From the U.S. healthcare business front,

  • Fierce Healthcare lets us know,
    • “Four in 10 therapists are planning to raise their fees in 2024, a new survey has found.
    • “Heard, a bookkeeping and accounting firm for therapy practices, surveyed more than 2,260 therapists across all 50 states and D.C. The findings were published in a report on the financial state of private practices. It found that half of therapists are somewhat or very concerned about the economy impacting their practice in the coming year.

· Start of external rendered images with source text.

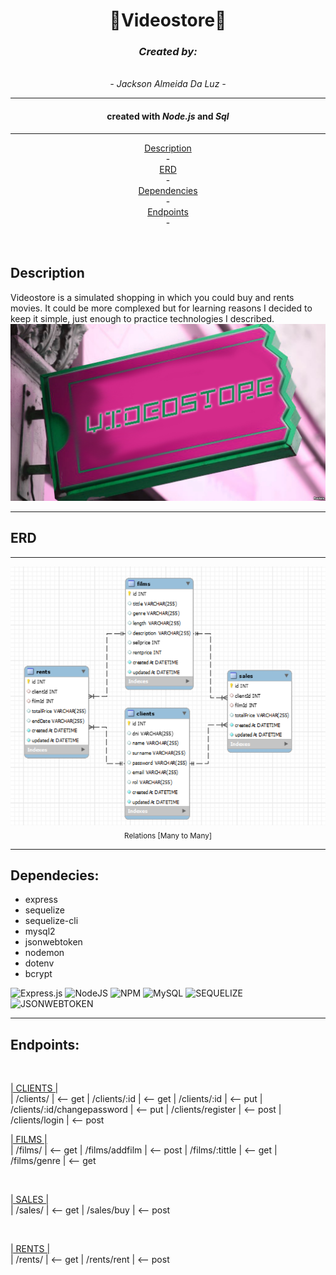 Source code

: <h1 align="center">
 📼Videostore📼
</h1>

<div align="center">
<h3 ><em> Created by: </em></h3>
<br>
<em> - Jackson Almeida Da Luz - </em>
</div>

<hr>


<h4 align="center">created with <em>Node.js</em> and <em>Sql</em></h4>

<hr>

<p align="center">
    <a href="">Description</a> 
  <br> -
  <br>
  <a href="">ERD</a> 
  <br> -
  <br>
  <a href="">Dependencies</a> 
  <br> -
  <br>
  <a href="">Endpoints</a> 
  <br> -
  <br>
  
</p>


<br>
<h2>Description</h2>
Videostore is a simulated shopping in which you could buy and rents movies.
It could be more complexed but for learning reasons I decided to keep it simple, just enough to practice technologies I described.
<br>
<img src="assets/imgREADME/videostore.jpg" width=><br>

<hr>

<h2>ERD</h2>
<hr>



<p align="center">
<img src="assets/imgREADME/RE.png" width=><br>
<sub>Relations [Many to Many]</sub>
</p>

<hr>

<h2>Dependecies:</h2>
<ul>
<li>express</li>
<li>sequelize</li>
<li>sequelize-cli</li>
<li>mysql2</li>
<li>jsonwebtoken</li>
<li>nodemon</li>
<li>dotenv</li>
<li>bcrypt</li>
</ul>

![Express.js](https://img.shields.io/badge/express.js-%23404d59.svg?style=for-the-badge&logo=express&logoColor=%2361DAFB) ![NodeJS](https://img.shields.io/badge/node.js-6DA55F?style=for-the-badge&logo=node.js&logoColor=white) ![NPM](https://img.shields.io/badge/NPM-%23000000.svg?style=for-the-badge&logo=npm&logoColor=white)  ![MySQL](https://img.shields.io/badge/mysql-%2300f.svg?style=for-the-badge&logo=mysql&logoColor=white) ![SEQUELIZE](https://img.shields.io/badge/sequelize-%23000000.svg?style=for-the-badge&logo=sequelize&logoColor=white) ![JSONWEBTOKEN](https://img.shields.io/badge/JSONWEBTOKEN-%23000000.svg?style=for-the-badge&logo=&logoColor=white) 
 

<hr>
<h2>Endpoints:</h2>

<br>

<ins>| CLIENTS |</ins>
<br>
| /clients/    | <-- get
| /clients/:id       | <-- get
| /clients/:id       | <-- put
| /clients/:id/changepassword      | <-- put
| /clients/register      | <-- post
| /clients/login      | <-- post
<br>

<ins>| FILMS |</ins>
<br>
| /films/    | <-- get
| /films/addfilm       | <-- post
| /films/:tittle       | <-- get
| /films/genre     | <-- get

<br>

<ins>| SALES |</ins>
<br>
| /sales/    | <-- get
| /sales/buy      | <-- post

<br>

<ins>| RENTS |</ins>
<br>
| /rents/    | <-- get
| /rents/rent     | <-- post

<br>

    • “At the same time, in last year’s report, 64% of therapists said they were planning to raise their fees in 2023. Yet only a third did.
    • “Despite cash pay popularity, three-quarters of therapists still accept some form of insurance. Aetna was the most common payer with which therapists paneled, followed by Cigna, Blue Cross Blue Shield, Anthem and Oxford. Aetna also had the highest average reimbursement rate at $141 per session, while Humana had the lowest at $96.’